Notre proposition de méthode de travail, dont l’ambition est portée par les nombreux soutiens à notre pétition, n’a pas, pour l’instant, été retenue. De nouvelles délibérations sont en effet proposées au Conseil de Paris les 2, 3 et 4 mai prochains avec un projet sensiblement différent, mais qui ne répond toujours pas aux inquiétudes et questions que nous avions posées au sujet des précédents projets de délibération de mars. Grâce à votre mobilisation, la disparition du corps des architectes voyers n’est plus évoquée. Mais aucune indication n’est apportée afin de mieux définir les missions qui leur sont confiées au regard des besoins de la Ville, et aucune perspective de recrutement n’est annoncée.
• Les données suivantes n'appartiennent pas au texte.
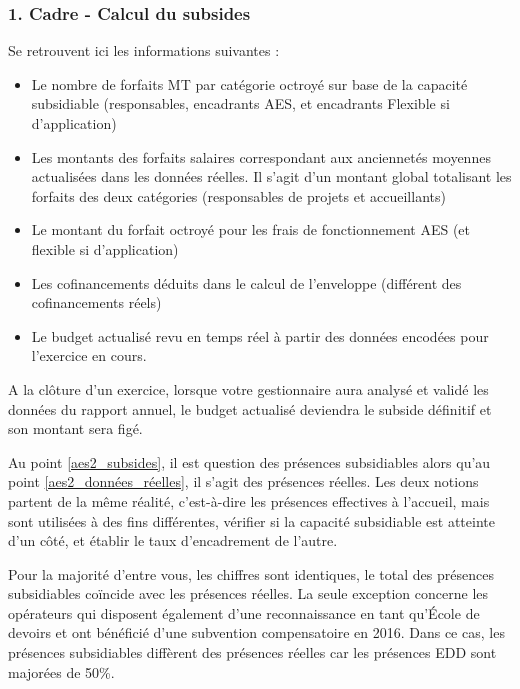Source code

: \subsubsection{1. Cadre - Calcul du subsides}

Se retrouvent ici les informations suivantes :

\begin{itemize}
    \item Le nombre de forfaits MT par catégorie octroyé sur base de la capacité subsidiable (responsables, encadrants AES, et encadrants Flexible si d’application)
    \item Les montants des forfaits salaires correspondant aux anciennetés moyennes actualisées dans les données réelles. Il s’agit d’un montant global totalisant les forfaits des deux catégories (responsables de projets et accueillants)
    \item Le montant du forfait octroyé pour les frais de fonctionnement AES (et flexible si d’application)
    \item Les cofinancements déduits dans le calcul de l’enveloppe (différent des cofinancements réels) 
    \item Le budget actualisé revu en temps réel à partir des données encodées pour l’exercice en cours.

\end{itemize}

A la clôture d’un exercice, lorsque votre gestionnaire aura analysé et validé les données du rapport annuel, le budget actualisé deviendra le subside définitif et son montant sera figé. 


\begin{remarque}Au point \ref{aes2_subsides}, il est question des présences subsidiables alors qu’au point \ref{aes2_données_réelles}, il s’agit des présences réelles.  Les deux notions partent de la même réalité, c’est-à-dire les présences effectives à l’accueil, mais sont utilisées à des fins différentes, vérifier si la capacité subsidiable est atteinte d’un côté, et établir le taux d’encadrement de l’autre. 
\end{remarque}

Pour la majorité d’entre vous, les chiffres sont identiques, le total des présences subsidiables coïncide avec les présences réelles. La seule exception concerne les opérateurs qui disposent également d’une reconnaissance en tant qu’École de devoirs et ont bénéficié d’une subvention compensatoire en 2016. Dans ce cas, les présences subsidiables diffèrent des présences réelles car les présences EDD sont majorées de 50\%.

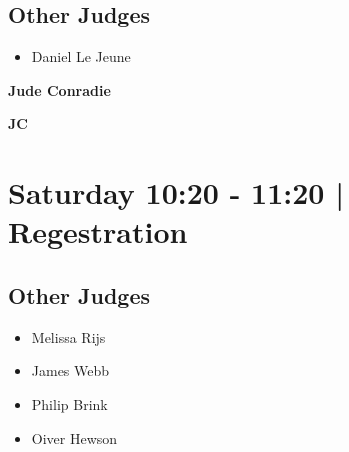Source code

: \documentclass[10pt, A5]{article}
\newcommand{\newtitle}[1]{\begin{center}{\Huge\bfseries #1 }\\ \vspace{5mm}\end{center}}
\newcommand{\newsubtitle}[1]{\begin{center}{\color{grey}\Large\bfseries #1 }\\ \vspace{5mm}\end{center}}
\begin{document}
        \subsection*{Other Judges}
        
            \begin{itemize}
                            \item Daniel Le Jeune
                        \end{itemize}
        

    
	\clearpage

		\newtitle{Jude Conradie}
	\newsubtitle{JC}

            \section*{Saturday 10:20
        -
        11:20
        |
         Regestration}
        
                
        \subsection*{Other Judges}
        
            \begin{itemize}
                            \item Melissa Rijs
                            \item James Webb
                            \item Philip Brink
                            \item Oiver Hewson
                        \end{itemize}
        

    
	\clearpage

	
\end{document}
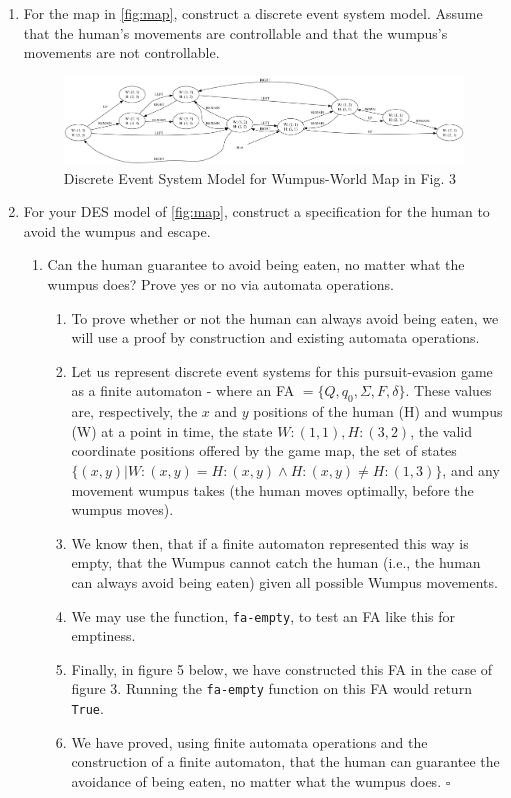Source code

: \documentclass[12pt,letterpaper]{ntdhw}
\begin{document}
\begin{enumerate}

  \item For the map in \ref{fig:map}, construct a discrete event
  system model.  Assume that the human's movements are controllable
  and that the wumpus's movements are not controllable.

  \begin{figure}[ht]
      \centering
      \includegraphics[width=1.0\textwidth]{images/wumpus1.png}
      \caption{Discrete Event System Model for Wumpus-World Map in Fig. 3}
  \end{figure}

\clearpage

  \item For your DES model of \ref{fig:map}, construct a specification
  for the human to avoid the wumpus and escape.
  \begin{enumerate}
    \item Can the human guarantee to avoid being eaten, no matter what
    the wumpus does?  Prove yes or no via automata operations.

    \begin{enumerate}
        \item To prove whether or not the human can always avoid being eaten, we will use a proof by construction and existing automata operations.
        \item Let us represent discrete event systems for this pursuit-evasion game as a finite automaton - 
        where an FA $= \{Q, q_0, \Sigma, F, \delta\}$. These values are, respectively, the $x$ and $y$ positions of the human (H) and wumpus (W) at a point in time, the state $W:(1,1), H:(3,2)$, the valid coordinate positions offered by the game map, the set of states $\{(x,y) | W:(x,y) = H:(x,y) \wedge H:(x,y) \neq H:(1,3)\}$, and any movement wumpus takes (the human moves optimally, before the wumpus moves). 
        \item We know then, that if a finite automaton represented this way is empty, that the Wumpus cannot catch the human (i.e., the human can always avoid being eaten) given all possible Wumpus movements. 
        \item We may use the function, \texttt{fa-empty}, to test an FA like this for emptiness. 
        \item Finally, in figure 5 below, we have constructed this FA in the case of figure 3. Running the \texttt{fa-empty} function on this FA would return \texttt{True}. 
        \item We have proved, using finite automata operations and the construction of a finite automaton, that the human can guarantee the avoidance of being eaten, no matter what the wumpus does. $\square$
    \end{enumerate}


\end{enumerate}
\end{enumerate}
\end{document}
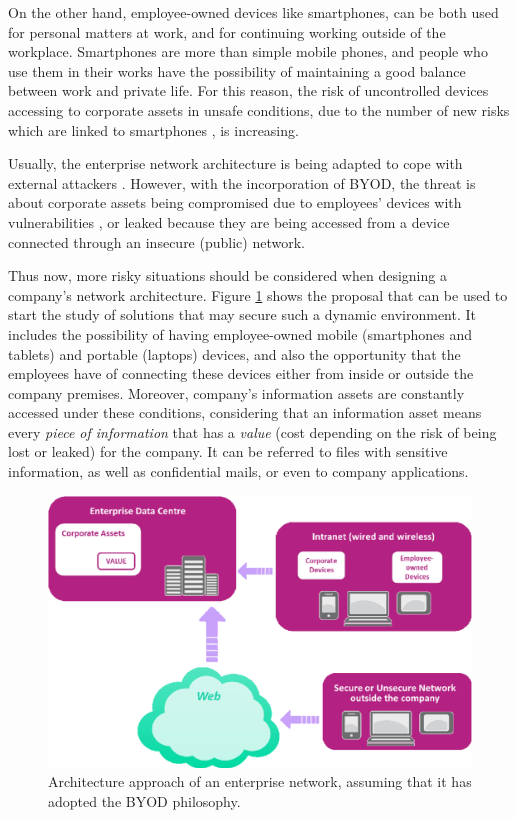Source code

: On the other hand, employee-owned devices like smartphones, can be both used for personal matters at work, and for continuing working outside of the workplace. Smartphones are more than simple mobile phones, and people who use them in their works have the possibility of maintaining a good balance between work and private life. For this reason, the risk of uncontrolled devices accessing to corporate assets in unsafe conditions, due to the number of new risks which are linked to smartphones \cite{gangula2013survey}, is increasing.

Usually, the enterprise network architecture is being adapted to cope with external attackers \cite{MIT05}. However, with the incorporation of BYOD, the threat is about corporate assets being compromised due to employees' devices with vulnerabilities \cite{android11}, or leaked because they are being accessed from a device connected through an insecure (public) network.

Thus now, more risky situations should be considered when designing a company's network architecture. Figure \ref{fig:proposed_diagram} shows the proposal that can be used to start the study of solutions that may secure such a dynamic environment. It includes the possibility of having employee-owned mobile (smartphones and tablets) and portable (laptops) devices, and also the opportunity that the employees have of connecting these devices either from inside or outside the company premises. Moreover, company's information assets are constantly accessed under these conditions, considering that an information asset means every \textit{piece of information} that has a \textit{value} (cost depending on the risk of being lost or leaked) for the company. It can be referred to files with sensitive information, as well as confidential mails, or even to company applications.

\begin{figure}
\centering
	\includegraphics[scale =0.4] {gfx/byodSotA/proposedDiagram.pdf}
	\caption{Architecture approach of an enterprise network, assuming that it has adopted the BYOD philosophy.}
	\label{fig:proposed_diagram}
\end{figure}


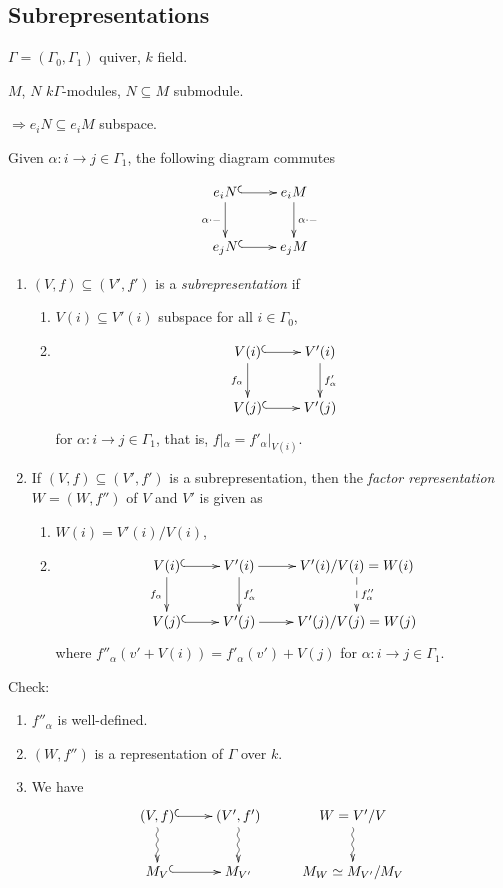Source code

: \subsection{Subrepresentations}

$\Gamma = (\Gamma_0,\Gamma_1)$ quiver, $k$ field.

$M$, $N$ $k\Gamma$-modules, $N\subseteq M$ submodule.

$\Rightarrow e_iN\subseteq e_iM$ subspace.

Given $\alpha\colon i\to j \in \Gamma_1$, the following diagram commutes

\[\xymatrix{
e_i N \ar@{^(->}[r] \ar[d]_{\alpha\cdot-} & e_i M\ar[d]^{\alpha\cdot
  -}\\
e_jN \ar@{^(->}[r] & e_j M
}\]
\begin{defin}
\begin{enumerate}[\rm(a)]
\item $(V,f)\subseteq (V',f')$ is a
\emph{subrepresentation}
if
\begin{enumerate}[\rm(i)]
\item $V(i) \subseteq V'(i)$ subspace for all $i\in\Gamma_0$, 
\item \[\xymatrix{
V(i) \ar@{^(->}[r] \ar[d]_{f_\alpha} & V'(i)\ar[d]^{f'_\alpha}\\
V(j) \ar@{^(->}[r] & V'(j)}\]
for $\alpha\colon i\to j\in\Gamma_1$, that is, $f|_\alpha =
f'_\alpha|_{V(i)}$. 
\end{enumerate}
\item If $(V,f)\subseteq (V',f')$ is a subrepresentation, then the
  \emph{factor representation} $W=(W,f'')$ of $V$ and $V'$ is given as
\begin{enumerate}[\rm(i)] 
\item $W(i) = V'(i)/V(i)$, 
\item \[\xymatrix{
V(i) \ar@{^(->}[r] \ar[d]_{f_\alpha} & V'(i)\ar[d]^{f'_\alpha}\ar[r] & V'(i)/V(i)=W(i)\ar@{-->}[d]^{f''_\alpha} \\
V(j) \ar@{^(->}[r] & V'(j) \ar[r] & V'(j)/V(j)=W(j)}\]
where $f''_\alpha(v' + V(i)) = f'_\alpha(v') + V(j)$ for $\alpha\colon
i\to j\in\Gamma_1$. 
\end{enumerate}
\end{enumerate}
\end{defin}
Check: 
\begin{enumerate}[\rm(i)]
\item $f''_{\alpha}$ is well-defined.
\item $(W,f'')$ is a representation of ${\Gamma}$ over $k$. 
\item We have
\[\xymatrix{
(V,f) \ar@{^(->}[r]\ar@{~>}[d] & (V',f') \ar@{~>}[d]&  W = V'/V \ar@{~>}[d] \\
M_V \ar@{^(->}[r] & M_{V'} & M_W \simeq M_{V'}/M_V
}\]
\end{enumerate}

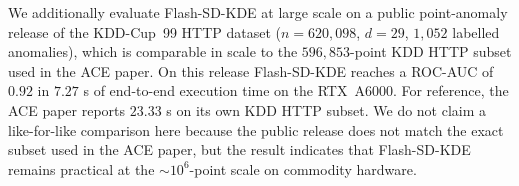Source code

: We additionally evaluate Flash-SD-KDE at large scale on a public point-anomaly
release of the KDD-Cup~99 HTTP dataset ($n=620{,}098$, $d=29$, $1{,}052$
labelled anomalies), which is comparable in scale to the
$596{,}853$-point KDD HTTP subset used in the ACE paper.
On this release Flash-SD-KDE reaches a ROC-AUC of $0.92$ in $7.27$ s of
end-to-end execution time on the RTX~A6000.
For reference, the ACE paper reports $23.33$ s on its own KDD HTTP subset.
We do not claim a like-for-like comparison here because the public release
does not match the exact subset used in the ACE paper, but the result
indicates that Flash-SD-KDE remains practical at the $\sim\!10^6$-point
scale on commodity hardware.
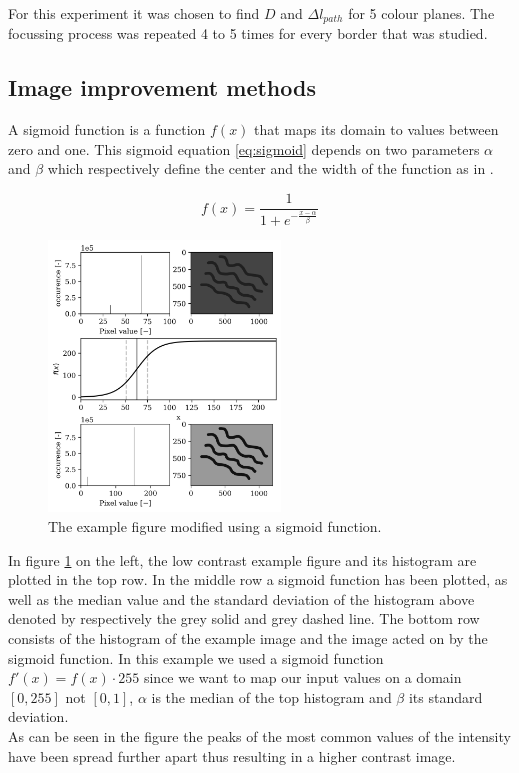 For this experiment it was chosen to find $D$ and $\Delta l_{path}$ for 5 colour planes. The focussing process was repeated 4 to 5 times for every border that was studied.

\subsection{Image improvement methods}
\label{section:imageimprovement}
A sigmoid function is a function $f(x)$ that maps its domain to values between zero and one. This sigmoid equation \ref{eq:sigmoid} depends on two parameters $\alpha$ and $\beta$ which respectively define the center and the width of the function as in \cite{article_sigmoid}.

\begin{equation}
    f(x) = \frac{1}{1+e^{-\frac{x-\alpha}{\beta}}}
    \label{eq:sigmoid}
\end{equation}

\begin{figure}
    \centering
    \includegraphics[width=0.55\textwidth,keepaspectratio]{afbeeldingen/sigmoid_explained.png}
    \caption{The example figure modified using a sigmoid function.}
    \label{fig:sigmoid}
\end{figure}

In figure \ref{fig:sigmoid} on the left, the low contrast example figure and its histogram are plotted in the top row. In the middle row a sigmoid function has been plotted, as well as the median value and the standard deviation of the histogram above denoted by respectively the grey solid and grey dashed line. The bottom row consists of the histogram of the example image and the image acted on by the sigmoid function. In this example we used a sigmoid function $f'(x)=f(x) \cdot 255$ since we want to map our input values on a domain $[0,255]$ not $[0,1]$, $\alpha$ is the median of the top histogram and $\beta$ its standard deviation.\\
As can be seen in the figure the peaks of the most common values of the intensity have been spread further apart thus resulting in a higher contrast image.\\


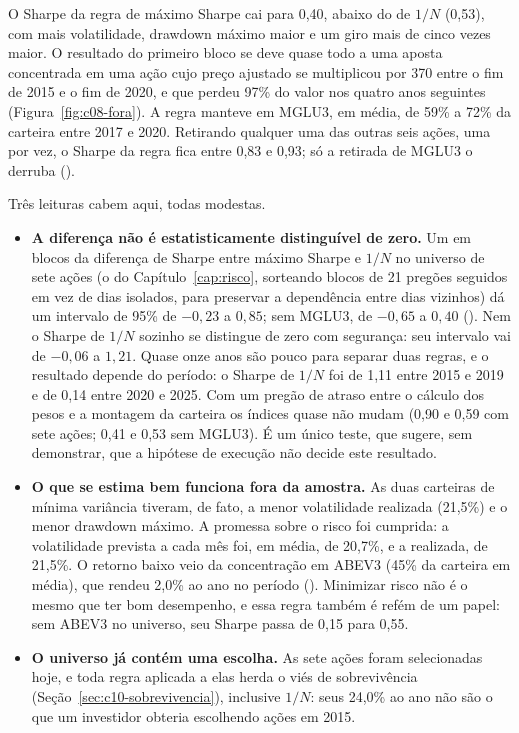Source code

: O Sharpe da regra de máximo Sharpe cai para 0,40, abaixo do de $1/N$ (0,53), com mais volatilidade, drawdown máximo maior e um giro mais de cinco vezes maior. O resultado do primeiro bloco se deve quase todo a uma aposta concentrada em uma ação cujo preço ajustado se multiplicou por 370 entre o fim de 2015 e o fim de 2020, e que perdeu 97\% do valor nos quatro anos seguintes (Figura~\ref{fig:c08-fora}). A regra manteve em MGLU3, em média, de 59\% a 72\% da carteira entre 2017 e 2020. Retirando qualquer uma das outras seis ações, uma por vez, o Sharpe da regra fica entre 0,83 e 0,93; só a retirada de MGLU3 o derruba ().


Três leituras cabem aqui, todas modestas.

\begin{itemize}
  \item \textbf{A diferença não é estatisticamente distinguível de zero.} Um  em blocos da diferença de Sharpe entre máximo Sharpe e $1/N$ no universo de sete ações (o  do Capítulo~\ref{cap:risco}, sorteando blocos de 21 pregões seguidos em vez de dias isolados, para preservar a dependência entre dias vizinhos) dá um intervalo de 95\% de $-0,23$ a $0,85$; sem MGLU3, de $-0,65$ a $0,40$ (). Nem o Sharpe de $1/N$ sozinho se distingue de zero com segurança: seu intervalo vai de $-0,06$ a $1,21$. Quase onze anos são pouco para separar duas regras, e o resultado depende do período: o Sharpe de $1/N$ foi de 1,11 entre 2015 e 2019 e de 0,14 entre 2020 e 2025. Com um pregão de atraso entre o cálculo dos pesos e a montagem da carteira os índices quase não mudam (0,90 e 0,59 com sete ações; 0,41 e 0,53 sem MGLU3). É um único teste, que sugere, sem demonstrar, que a hipótese de execução não decide este resultado.
  \item \textbf{O que se estima bem funciona fora da amostra.} As duas carteiras de mínima variância tiveram, de fato, a menor volatilidade realizada (21,5\%) e o menor drawdown máximo. A promessa sobre o risco foi cumprida: a volatilidade prevista a cada mês foi, em média, de 20,7\%, e a realizada, de 21,5\%. O retorno baixo veio da concentração em ABEV3 (45\% da carteira em média), que rendeu 2,0\% ao ano no período (). Minimizar risco não é o mesmo que ter bom desempenho, e essa regra também é refém de um papel: sem ABEV3 no universo, seu Sharpe passa de 0,15 para 0,55.
  \item \textbf{O universo já contém uma escolha.} As sete ações foram selecionadas hoje, e toda regra aplicada a elas herda o viés de sobrevivência (Seção~\ref{sec:c10-sobrevivencia}), inclusive $1/N$: seus 24,0\% ao ano não são o que um investidor obteria escolhendo ações em 2015.
\end{itemize}

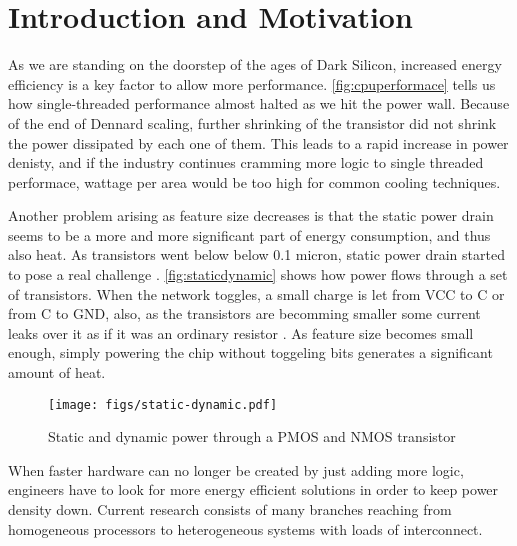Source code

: \section{Introduction and Motivation}







As we are standing on the doorstep of the ages of Dark Silicon,
increased energy efficiency is a key factor to allow more performance.
\autoref{fig:cpuperformace} tells us how single-threaded performance
almost halted as we hit the power wall. Because of the end of Dennard
scaling, further shrinking of the transistor did not shrink the power
dissipated by each one of them. This leads to a rapid increase in
power denisty, and if the industry continues cramming more logic to
single threaded performace, wattage per area would be too high
for common cooling techniques.

Another problem arising as feature size decreases is that the
static power drain seems to be a more and more significant part of energy
consumption, and thus also heat. As transistors went below below 0.1 micron,
static power drain started to pose a real challenge
\cite{kim2003leakage,martin2002combined}.  \autoref{fig:staticdynamic} shows how
power flows through a set of transistors. When the network toggles, a small
charge is let from VCC to C or from C to GND, also, as the transistors are
becomming smaller some current leaks over it as if it was an ordinary resistor
\cite{wolf}. As feature size becomes small enough, simply powering the chip
without toggeling bits generates a significant amount of heat.


\begin{figure}
    \centering
    \texttt{[image: figs/static-dynamic.pdf]}
    \caption{Static and dynamic power through a PMOS and NMOS transistor}
    \label{fig:staticdynamic}
\end{figure}



When faster hardware can no longer be created by just adding more
logic, engineers have to look for more energy efficient solutions
in order to keep power density down. Current research consists of
many branches reaching from homogeneous processors to heterogeneous
systems with loads of interconnect.


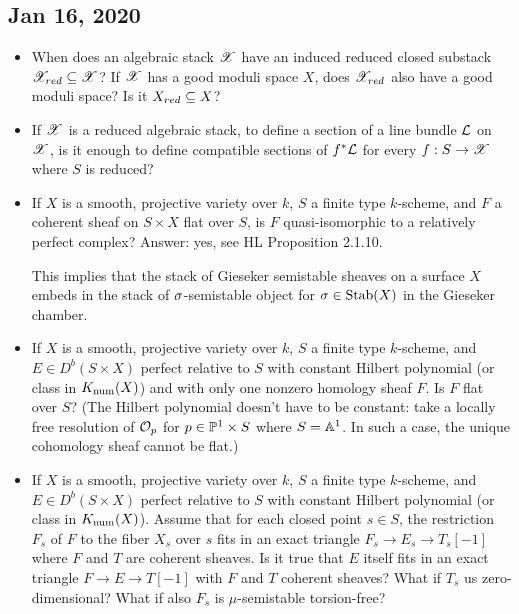 \documentclass[letterpaper,10pt]{article}
\begin{document}
\subsection*{Jan 16, 2020}
\begin{itemize}
    \item When does an algebraic stack $\mathscr{X}$ have an induced reduced closed substack $\mathscr{X}_{red} \subseteq \mathscr{X}$? If $\mathscr{X}$ has a good moduli space $X$, does $\mathscr{X}_{red}$ also have a good moduli space? Is it $X_{red} \subseteq X$?
    
    \item If $\mathscr{X}$ is a reduced algebraic stack, to define a section of a line bundle $\mathcal{L}$ on $\mathscr{X}$, is it enough to define compatible sections of $f^*\mathcal{L}$ for every $f: S \to \mathscr{X}$ where $S$ is reduced?
    
    \item If $X$ is a smooth, projective variety over $k$, $S$ a finite type $k$-scheme, and $F$ a coherent sheaf on $S \times X$ flat over $S$, is $F$ quasi-isomorphic to a relatively perfect complex? Answer: yes, see HL Proposition 2.1.10.
    
    This implies that the stack of Gieseker semistable sheaves on a surface $X$ embeds in the stack of $\sigma$-semistable object for $\sigma \in \operatorname{\mathrm{Stab}}(X)$ in the Gieseker chamber. 
    
    \item If $X$ is a smooth, projective variety over $k$, $S$ a finite type $k$-scheme, and $E \in D^b(S \times X)$ perfect relative to $S$ with constant Hilbert polynomial (or class in $K_{\mathrm{num}}(X)$) and with only one nonzero homology sheaf $F$. Is $F$ flat over $S$? (The Hilbert polynomial doesn't have to be constant: take a locally free resolution of $\mathcal{O}_p$ for $p \in \mathbb{P}^1 \times S$ where $S = \mathbb{A}^1$. In such a case, the unique cohomology sheaf cannot be flat.)
    
    \item If $X$ is a smooth, projective variety over $k$, $S$ a finite type $k$-scheme, and $E \in D^b(S \times X)$ perfect relative to $S$ with constant Hilbert polynomial (or class in $K_{\mathrm{num}}(X)$). Assume that for each closed point $s \in S$, the restriction $F_s$ of $F$ to the fiber $X_s$ over $s$ fits in an exact triangle $F_s \to E_s \to T_s[-1]$ where $F$ and $T$ are coherent sheaves. Is it true that $E$ itself fits in an exact triangle $F \to E \to T[-1]$ with $F$ and $T$ coherent sheaves? What if $T_s$ us zero-dimensional? What if also $F_s$ is $\mu$-semistable torsion-free?
    

\end{itemize}
\end{document}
En revanche, une spécialité « architecture et urbanisme » est créée dans un corps d’ingénieur de catégorie A, sans lien avec le corps des architectes voyers, avec pour statut de référence celui des ingénieurs des travaux publics de l’État. Les fonctions envisagées pour les architectes qui y seront admis ne sont pas clairement identifiées ; leur niveau de qualification et les modalités de leur recrutement restent flous (le titre d’architecte n’est pas exemple pas requis pour le concours interne et le concours sur titre) ; leur seule perspective d’évolution interne à la Ville sera un corps d’ingénieurs cadres supérieurs sans spécialité.
Pourquoi créer subitement deux modes de recrutement des architectes, sans liens entre eux ? Cette proposition, prise dans la précipitation, fragile juridiquement, excluant toute réflexion sur le corps des architectes voyers dont le recrutement est gelé, annonce l’extinction probable à moyen terme de ce corps d’architectes cadres supérieurs de l’administration parisienne. Doté d’une expertise de haut niveau, engagé, fidèle à une déontologie professionnelle, son niveau hiérarchique est garanti par un recrutement sur concours sur épreuves de même nature que celui des Architectes et Urbanistes de l’État, son corps équivalent de la fonction publique d’État.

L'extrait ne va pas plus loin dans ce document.